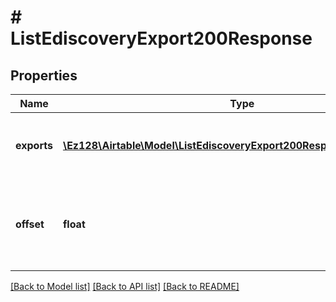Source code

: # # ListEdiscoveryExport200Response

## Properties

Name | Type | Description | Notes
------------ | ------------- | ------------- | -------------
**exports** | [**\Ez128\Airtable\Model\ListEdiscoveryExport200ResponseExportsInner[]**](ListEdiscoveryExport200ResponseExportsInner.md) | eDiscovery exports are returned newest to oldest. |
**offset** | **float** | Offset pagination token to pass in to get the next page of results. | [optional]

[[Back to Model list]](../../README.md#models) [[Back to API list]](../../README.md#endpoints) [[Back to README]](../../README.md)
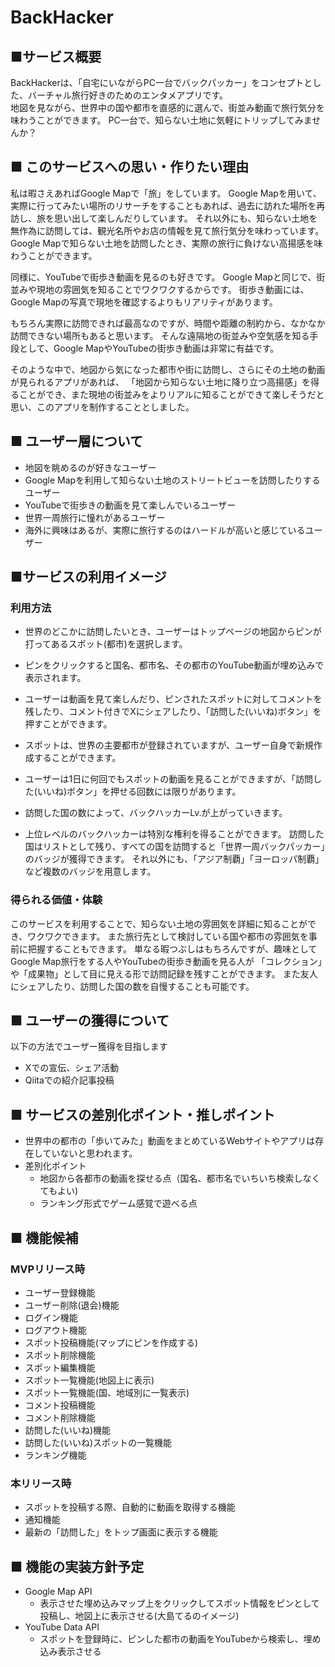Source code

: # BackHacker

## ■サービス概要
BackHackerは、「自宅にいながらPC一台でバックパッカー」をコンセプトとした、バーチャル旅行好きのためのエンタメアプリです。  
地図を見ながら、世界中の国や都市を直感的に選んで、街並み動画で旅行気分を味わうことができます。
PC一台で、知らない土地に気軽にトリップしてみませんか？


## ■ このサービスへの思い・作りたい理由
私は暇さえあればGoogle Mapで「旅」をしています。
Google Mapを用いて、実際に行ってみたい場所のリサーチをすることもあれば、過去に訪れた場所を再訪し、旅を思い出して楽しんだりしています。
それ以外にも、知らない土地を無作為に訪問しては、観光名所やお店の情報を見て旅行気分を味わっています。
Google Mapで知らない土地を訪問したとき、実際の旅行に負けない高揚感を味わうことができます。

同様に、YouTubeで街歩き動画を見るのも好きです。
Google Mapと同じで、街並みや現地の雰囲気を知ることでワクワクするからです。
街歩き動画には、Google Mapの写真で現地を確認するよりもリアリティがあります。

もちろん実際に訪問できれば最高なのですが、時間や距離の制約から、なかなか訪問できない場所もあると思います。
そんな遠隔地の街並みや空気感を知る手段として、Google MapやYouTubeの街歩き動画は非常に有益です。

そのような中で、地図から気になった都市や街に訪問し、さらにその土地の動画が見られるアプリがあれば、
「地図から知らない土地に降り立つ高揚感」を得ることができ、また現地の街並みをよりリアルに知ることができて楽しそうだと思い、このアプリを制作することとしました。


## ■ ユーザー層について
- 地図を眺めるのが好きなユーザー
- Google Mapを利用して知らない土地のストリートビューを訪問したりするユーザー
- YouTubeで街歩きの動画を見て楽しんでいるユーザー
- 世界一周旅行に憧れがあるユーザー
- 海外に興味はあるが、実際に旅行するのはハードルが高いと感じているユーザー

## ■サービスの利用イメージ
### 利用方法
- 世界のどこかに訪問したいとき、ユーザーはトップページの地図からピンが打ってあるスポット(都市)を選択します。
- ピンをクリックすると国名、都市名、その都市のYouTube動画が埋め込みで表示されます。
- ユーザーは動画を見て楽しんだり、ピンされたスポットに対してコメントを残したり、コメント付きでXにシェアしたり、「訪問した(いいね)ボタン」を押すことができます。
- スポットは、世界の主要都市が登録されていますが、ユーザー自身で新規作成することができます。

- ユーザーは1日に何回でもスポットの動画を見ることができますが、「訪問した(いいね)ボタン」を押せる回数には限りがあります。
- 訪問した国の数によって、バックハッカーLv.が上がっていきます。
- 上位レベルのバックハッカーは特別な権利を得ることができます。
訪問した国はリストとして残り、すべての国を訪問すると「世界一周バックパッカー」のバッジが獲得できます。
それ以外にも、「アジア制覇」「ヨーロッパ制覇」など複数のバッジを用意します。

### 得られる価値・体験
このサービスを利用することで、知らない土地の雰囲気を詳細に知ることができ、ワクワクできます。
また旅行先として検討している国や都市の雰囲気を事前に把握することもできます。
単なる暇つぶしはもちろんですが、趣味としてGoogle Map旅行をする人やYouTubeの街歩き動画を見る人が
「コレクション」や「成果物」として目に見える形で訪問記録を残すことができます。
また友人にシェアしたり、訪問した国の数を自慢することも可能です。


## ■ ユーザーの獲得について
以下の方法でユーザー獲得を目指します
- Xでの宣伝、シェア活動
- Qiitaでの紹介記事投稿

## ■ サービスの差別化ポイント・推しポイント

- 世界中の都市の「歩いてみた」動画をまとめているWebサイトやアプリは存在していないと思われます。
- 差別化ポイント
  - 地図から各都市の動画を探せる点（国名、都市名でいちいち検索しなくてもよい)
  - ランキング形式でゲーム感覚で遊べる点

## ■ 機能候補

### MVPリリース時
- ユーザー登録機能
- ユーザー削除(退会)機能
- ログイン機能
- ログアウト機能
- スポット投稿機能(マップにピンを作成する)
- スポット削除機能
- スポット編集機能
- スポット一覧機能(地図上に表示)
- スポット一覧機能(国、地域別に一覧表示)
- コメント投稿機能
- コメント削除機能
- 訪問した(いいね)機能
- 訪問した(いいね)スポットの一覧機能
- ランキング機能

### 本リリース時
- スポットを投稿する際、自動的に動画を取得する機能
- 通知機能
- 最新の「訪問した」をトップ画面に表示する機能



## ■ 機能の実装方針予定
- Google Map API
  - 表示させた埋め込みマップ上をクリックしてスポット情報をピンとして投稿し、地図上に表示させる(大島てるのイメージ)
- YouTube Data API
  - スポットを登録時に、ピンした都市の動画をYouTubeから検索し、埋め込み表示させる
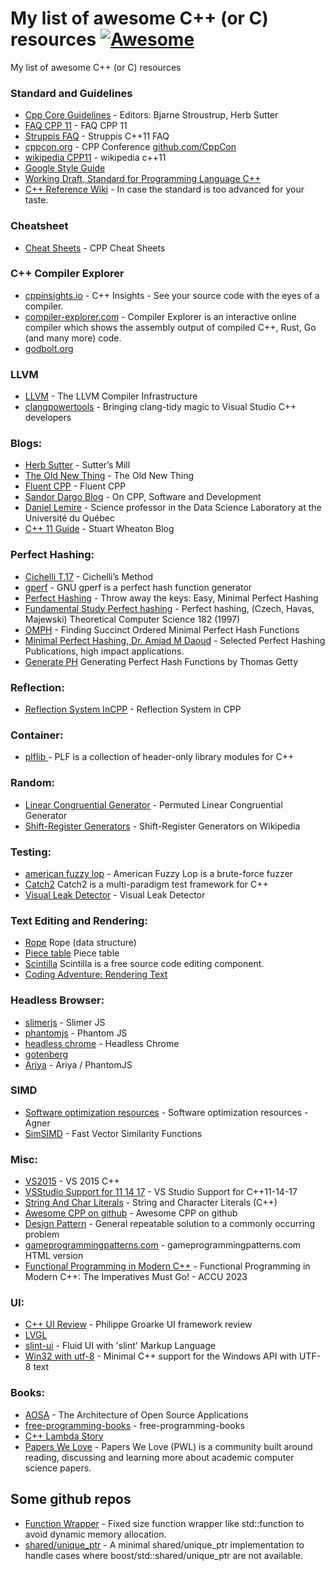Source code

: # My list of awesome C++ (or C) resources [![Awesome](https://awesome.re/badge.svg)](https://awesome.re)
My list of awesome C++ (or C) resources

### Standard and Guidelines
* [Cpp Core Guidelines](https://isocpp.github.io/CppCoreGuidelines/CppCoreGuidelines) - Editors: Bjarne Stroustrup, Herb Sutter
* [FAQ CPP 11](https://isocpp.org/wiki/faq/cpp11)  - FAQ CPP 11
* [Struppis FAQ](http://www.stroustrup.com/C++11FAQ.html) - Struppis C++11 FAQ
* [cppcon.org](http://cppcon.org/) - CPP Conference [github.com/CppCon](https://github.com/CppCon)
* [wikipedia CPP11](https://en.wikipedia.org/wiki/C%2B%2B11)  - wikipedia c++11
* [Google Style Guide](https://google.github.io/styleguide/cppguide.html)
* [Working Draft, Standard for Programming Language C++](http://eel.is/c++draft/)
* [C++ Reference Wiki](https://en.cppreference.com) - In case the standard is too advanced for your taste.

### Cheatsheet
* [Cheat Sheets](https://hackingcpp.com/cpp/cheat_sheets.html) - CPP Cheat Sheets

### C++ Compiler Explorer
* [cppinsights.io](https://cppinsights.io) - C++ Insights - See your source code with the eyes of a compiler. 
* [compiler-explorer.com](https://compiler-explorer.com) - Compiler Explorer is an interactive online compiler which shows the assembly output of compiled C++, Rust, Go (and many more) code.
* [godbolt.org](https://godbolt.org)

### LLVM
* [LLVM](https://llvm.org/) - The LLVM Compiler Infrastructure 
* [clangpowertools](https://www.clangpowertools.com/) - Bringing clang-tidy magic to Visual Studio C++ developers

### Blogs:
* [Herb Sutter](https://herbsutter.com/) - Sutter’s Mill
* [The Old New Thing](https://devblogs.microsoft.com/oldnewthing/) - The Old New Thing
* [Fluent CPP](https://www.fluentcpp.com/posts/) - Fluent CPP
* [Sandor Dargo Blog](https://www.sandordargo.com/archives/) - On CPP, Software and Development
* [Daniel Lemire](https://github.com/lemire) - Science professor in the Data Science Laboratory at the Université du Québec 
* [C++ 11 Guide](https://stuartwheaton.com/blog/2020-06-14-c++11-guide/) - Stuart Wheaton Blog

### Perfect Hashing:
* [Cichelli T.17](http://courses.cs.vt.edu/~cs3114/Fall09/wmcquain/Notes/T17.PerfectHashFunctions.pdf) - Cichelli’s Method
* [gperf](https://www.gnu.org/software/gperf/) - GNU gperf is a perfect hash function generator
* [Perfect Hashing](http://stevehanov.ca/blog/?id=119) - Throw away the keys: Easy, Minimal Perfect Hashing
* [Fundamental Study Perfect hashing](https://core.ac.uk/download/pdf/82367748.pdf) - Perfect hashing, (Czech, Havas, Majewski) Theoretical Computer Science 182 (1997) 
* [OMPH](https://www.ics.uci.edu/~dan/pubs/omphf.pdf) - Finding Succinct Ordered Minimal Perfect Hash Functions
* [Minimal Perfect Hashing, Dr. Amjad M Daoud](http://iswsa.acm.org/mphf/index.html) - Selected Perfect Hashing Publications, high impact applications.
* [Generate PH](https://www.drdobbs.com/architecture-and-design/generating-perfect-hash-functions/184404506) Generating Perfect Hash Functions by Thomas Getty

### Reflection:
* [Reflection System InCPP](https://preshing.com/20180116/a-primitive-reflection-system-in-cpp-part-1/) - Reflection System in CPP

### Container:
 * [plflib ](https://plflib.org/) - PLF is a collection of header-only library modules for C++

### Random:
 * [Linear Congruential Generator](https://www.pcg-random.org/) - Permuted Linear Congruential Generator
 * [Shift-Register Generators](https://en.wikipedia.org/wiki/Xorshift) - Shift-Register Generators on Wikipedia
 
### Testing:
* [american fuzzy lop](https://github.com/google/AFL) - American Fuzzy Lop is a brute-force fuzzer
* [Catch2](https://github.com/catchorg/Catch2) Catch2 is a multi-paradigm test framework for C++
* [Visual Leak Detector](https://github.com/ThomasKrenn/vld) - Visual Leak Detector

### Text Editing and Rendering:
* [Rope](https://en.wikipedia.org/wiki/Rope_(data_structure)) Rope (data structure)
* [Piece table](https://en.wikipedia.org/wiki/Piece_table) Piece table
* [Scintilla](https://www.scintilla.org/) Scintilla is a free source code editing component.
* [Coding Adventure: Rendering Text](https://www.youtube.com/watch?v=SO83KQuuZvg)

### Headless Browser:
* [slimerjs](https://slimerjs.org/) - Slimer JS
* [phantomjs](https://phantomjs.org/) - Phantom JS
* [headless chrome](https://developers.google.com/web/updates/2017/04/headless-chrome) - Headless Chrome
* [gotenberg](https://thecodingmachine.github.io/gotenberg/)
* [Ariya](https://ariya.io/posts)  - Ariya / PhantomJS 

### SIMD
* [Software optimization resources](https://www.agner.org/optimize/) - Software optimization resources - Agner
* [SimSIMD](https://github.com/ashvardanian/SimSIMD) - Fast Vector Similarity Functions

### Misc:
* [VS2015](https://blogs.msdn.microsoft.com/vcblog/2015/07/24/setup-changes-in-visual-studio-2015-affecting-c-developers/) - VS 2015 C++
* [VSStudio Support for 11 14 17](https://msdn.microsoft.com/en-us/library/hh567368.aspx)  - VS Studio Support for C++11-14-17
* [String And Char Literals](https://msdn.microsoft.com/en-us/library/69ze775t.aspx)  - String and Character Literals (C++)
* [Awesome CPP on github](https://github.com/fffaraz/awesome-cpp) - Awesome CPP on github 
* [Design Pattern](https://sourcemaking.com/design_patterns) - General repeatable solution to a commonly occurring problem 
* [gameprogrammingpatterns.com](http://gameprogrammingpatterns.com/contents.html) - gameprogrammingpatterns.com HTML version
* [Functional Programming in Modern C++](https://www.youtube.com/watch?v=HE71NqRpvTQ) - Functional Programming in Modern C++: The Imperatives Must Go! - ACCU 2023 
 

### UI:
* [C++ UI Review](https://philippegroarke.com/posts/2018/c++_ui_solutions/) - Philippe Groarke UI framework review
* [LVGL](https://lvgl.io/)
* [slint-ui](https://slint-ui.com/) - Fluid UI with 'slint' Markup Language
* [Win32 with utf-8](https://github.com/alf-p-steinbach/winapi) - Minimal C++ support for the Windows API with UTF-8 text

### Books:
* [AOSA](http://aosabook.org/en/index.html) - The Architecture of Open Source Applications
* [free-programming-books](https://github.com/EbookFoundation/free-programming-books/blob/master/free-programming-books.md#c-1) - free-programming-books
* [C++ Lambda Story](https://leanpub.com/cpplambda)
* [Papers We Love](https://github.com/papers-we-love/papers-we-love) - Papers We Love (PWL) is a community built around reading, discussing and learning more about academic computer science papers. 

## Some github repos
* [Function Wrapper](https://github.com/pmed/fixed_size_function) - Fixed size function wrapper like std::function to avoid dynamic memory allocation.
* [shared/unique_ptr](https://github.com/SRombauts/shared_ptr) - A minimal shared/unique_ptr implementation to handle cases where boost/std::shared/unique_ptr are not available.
--------------------
- Work item
What lines of the material above contain "resources"? Return each of them.

- Solution for this exercise
: # My list of awesome C++ (or C) resources [![Awesome](https://awesome.re/badge.svg)](https://awesome.re)
My list of awesome C++ (or C) resources
* [Software optimization resources](https://www.agner.org/optimize/) - Software optimization resources - Agner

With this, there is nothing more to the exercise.